Another example is below, an aluminum-painted car. Obviously few scale tenders or yardmen would have aluminum paint handy, and you can see here the black rectangles that resulted. The load limit and light weight have both been changed (at Bakersfield in February 1961); the black rectangle just to the left of the door is where the trust plate has been removed. A black repack rectangle is at right, above the truck.
This is a Wilbur C. Whittaker photograph, taken at Dunsmuir, California on June 10, 1962.
Obviously we can easily capture all these details of paint patches, using some of the techniques I described in the previous post (see link in the first paragraph of the present post). Let’s look at some examples. I will start with a model of a Boston & Maine box car, built from a Sunshine kit, with brighter boxcar red paint patches for both reweigh and repack. Here the paint patches are a little different color, either because they are cleaner, or because the location where the work was done did not have a paint matching the original body color. Both would obviously be common circumstances.
For another example, here is a car with the light weight and load limit both changed, but only in the last three digits of each. This was often seen when weights had not greatly changed. The reweigh is shown as occurring at San Luis Obispo in October 1952.
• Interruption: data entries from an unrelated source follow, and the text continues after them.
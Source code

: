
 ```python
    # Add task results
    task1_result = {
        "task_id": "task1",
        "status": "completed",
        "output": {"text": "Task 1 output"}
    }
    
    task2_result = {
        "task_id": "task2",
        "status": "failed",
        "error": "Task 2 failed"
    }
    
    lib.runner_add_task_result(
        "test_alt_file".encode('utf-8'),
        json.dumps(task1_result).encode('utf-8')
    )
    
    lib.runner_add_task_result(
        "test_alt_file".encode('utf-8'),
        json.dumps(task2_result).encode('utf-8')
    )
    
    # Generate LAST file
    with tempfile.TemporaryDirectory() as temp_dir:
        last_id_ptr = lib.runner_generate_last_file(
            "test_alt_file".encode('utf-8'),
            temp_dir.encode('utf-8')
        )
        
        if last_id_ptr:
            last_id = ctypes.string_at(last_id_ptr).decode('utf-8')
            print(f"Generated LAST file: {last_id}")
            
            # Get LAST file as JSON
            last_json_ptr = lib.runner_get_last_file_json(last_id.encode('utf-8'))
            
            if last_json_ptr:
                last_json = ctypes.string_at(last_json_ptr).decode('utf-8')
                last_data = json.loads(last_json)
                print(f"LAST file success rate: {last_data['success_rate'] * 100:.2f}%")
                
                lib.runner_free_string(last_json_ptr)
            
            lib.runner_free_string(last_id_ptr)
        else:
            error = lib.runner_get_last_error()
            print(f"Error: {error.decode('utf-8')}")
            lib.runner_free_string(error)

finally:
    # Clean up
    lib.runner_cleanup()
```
As I mentioned, not every place that may stencil a freight car can achieve color matching. I showed earlier how I make paint patches of other colors, such as yellow (see that post at: https://modelingthesp.blogspot.com/2020/07/modeling-paint-patches.html ). Below is an ART rebuilt reefer (Accurail model) with patches that are yellow (reweigh at left) and black (repack at right).
Last, I will show another example of a black repack, over the right truck as usual, though the reweigh patch (above the word “Pacific” on the side sill) is boxcar red. This model is a Red Caboose product, representing the SP Class F-70-7 prototype. The repack stencil here is taken from a Sunshine decal set. The Euclid scraper load is from a Stewart kit, which I have described in an earlier post (find it at: https://modelingthesp.blogspot.com/2016/05/vehicle-loading-on-flat-cars.html ).
I have usually applied boxcar red patches for both reweigh and repack, but do vary both patch colors on some cars for variety. That same variety is readily visible in prototype photos, and of course that’s the goal of this kind of project: making freight car models look like the prototype.